Nasdaq Grants Windtree Therapeutics 180-day Extension to Regain Compliance
WARRINGTON, Pa., Dec. 05, 2022 (GLOBE NEWSWIRE) -- Windtree Therapeutics, Inc. (“Windtree” or the “Company”) (NasdaqCM: WINT), a biotechnology company focused on advancing multiple late-stage interventions for cardiovascular disorders, today announced that the NASDAQ Stock Market (“Nasdaq”) has granted Windtree an additional 180 days to regain compliance with Nasdaq’s $1.00 minimum bid price rule requirement under Nasdaq Listing Rule 5550(a)(2) (the “Bid Price Rule”), following the expiration of the initial 180 days period to regain compliance on November 30, 2022.
As a result of the extension, the Company now has until May 29, 2023 to regain compliance with the $1.00 minimum bid price rule requirement. If at any time before May 29, 2023, the bid price of the Company’s common shares closes at or above $1.00 per share for a minimum of 10 consecutive business days, Nasdaq will provide written notification to the Company that it has achieved compliance with the bid price requirement. If the Company chooses to implement a reverse stock split to regain compliance, it must complete the reverse split no later than 10 business days prior to the expiration of the additional 180 calendar day period in order to timely regain compliance.
If the Company does not regain compliance with the bid price requirement by May 29, 2023, Nasdaq will provide written notification to the Company that its shares will be subject to delisting. At such time, the Company may appeal the delisting determination to a Nasdaq Hearings Panel. There can be no assurance that, if the Company does appeal a subsequent delisting determination, such appeal would be successful. The Company would remain listed pending the Panel’s decision.
The current notification from Nasdaq has no immediate effect on the listing or trading of the Company’s shares, which will continue to trade on the Nasdaq Capital Market under the symbol “WINT”.
About Windtree Therapeutics, Inc.
Windtree Therapeutics, Inc. is advancing multiple late-stage interventions for cardiovascular disorders to treat patients in moments of crisis.
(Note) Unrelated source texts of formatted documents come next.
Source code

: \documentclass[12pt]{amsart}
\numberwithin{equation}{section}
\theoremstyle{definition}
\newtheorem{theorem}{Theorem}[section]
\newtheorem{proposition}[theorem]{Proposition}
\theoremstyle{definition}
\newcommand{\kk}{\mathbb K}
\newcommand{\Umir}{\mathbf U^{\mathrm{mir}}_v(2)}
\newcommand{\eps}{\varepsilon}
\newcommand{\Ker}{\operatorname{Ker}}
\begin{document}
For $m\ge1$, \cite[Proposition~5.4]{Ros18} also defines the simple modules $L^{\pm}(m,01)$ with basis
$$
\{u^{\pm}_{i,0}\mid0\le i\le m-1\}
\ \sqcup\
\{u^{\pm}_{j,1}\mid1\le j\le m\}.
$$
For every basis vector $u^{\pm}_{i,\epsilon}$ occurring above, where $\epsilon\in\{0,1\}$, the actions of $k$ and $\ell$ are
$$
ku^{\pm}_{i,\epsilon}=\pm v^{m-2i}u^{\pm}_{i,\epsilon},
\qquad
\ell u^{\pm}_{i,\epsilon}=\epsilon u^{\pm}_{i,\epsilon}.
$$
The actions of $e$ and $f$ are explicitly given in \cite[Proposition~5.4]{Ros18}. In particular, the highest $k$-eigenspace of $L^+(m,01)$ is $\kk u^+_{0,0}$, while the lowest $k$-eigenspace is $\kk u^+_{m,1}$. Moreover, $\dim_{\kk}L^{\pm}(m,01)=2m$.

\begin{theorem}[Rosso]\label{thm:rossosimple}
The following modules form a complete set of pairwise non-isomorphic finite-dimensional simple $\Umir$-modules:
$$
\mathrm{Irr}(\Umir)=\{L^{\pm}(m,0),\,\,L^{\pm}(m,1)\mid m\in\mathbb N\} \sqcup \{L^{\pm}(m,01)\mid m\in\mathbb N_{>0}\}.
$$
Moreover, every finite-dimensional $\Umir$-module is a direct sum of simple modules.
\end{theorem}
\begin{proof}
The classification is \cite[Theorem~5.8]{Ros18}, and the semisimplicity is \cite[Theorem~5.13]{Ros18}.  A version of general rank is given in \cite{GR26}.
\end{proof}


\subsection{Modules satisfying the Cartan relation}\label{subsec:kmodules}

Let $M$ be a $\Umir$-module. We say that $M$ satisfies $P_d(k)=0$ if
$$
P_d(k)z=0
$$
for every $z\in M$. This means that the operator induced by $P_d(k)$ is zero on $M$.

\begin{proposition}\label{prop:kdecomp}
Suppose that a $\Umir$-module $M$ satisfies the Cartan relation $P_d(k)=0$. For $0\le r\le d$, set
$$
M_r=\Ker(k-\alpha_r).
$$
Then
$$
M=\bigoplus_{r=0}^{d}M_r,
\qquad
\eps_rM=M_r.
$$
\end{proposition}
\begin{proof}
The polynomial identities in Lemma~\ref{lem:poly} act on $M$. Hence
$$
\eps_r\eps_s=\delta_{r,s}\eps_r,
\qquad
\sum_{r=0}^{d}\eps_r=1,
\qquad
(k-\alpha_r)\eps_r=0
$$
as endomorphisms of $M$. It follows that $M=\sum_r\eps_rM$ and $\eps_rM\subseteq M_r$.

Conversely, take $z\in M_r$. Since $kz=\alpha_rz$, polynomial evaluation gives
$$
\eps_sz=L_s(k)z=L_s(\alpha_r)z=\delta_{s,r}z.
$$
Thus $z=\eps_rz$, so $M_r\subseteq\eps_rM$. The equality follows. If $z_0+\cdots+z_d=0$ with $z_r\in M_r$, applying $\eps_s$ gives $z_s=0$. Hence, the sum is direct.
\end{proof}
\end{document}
Using new scientific and clinical approaches, Windtree is developing a multi-asset franchise anchored around compounds with an ability to activate SERCA2a, with lead candidate, istaroxime, being developed as a first-in-class treatment for acute heart failure and for early cardiogenic shock. Windtree’s heart failure platform includes follow-on oral pre-clinical SERCA2a activator assets as well. In pulmonary care, Windtree has focused on facilitating the transfer of the KL4 surfactant platform, to its licensee, Lee’s Pharmaceutical (HK) Ltd. Included in Windtree’s portfolio is rostafuroxin, a novel precision drug product targeting hypertensive patients with certain genetic profiles.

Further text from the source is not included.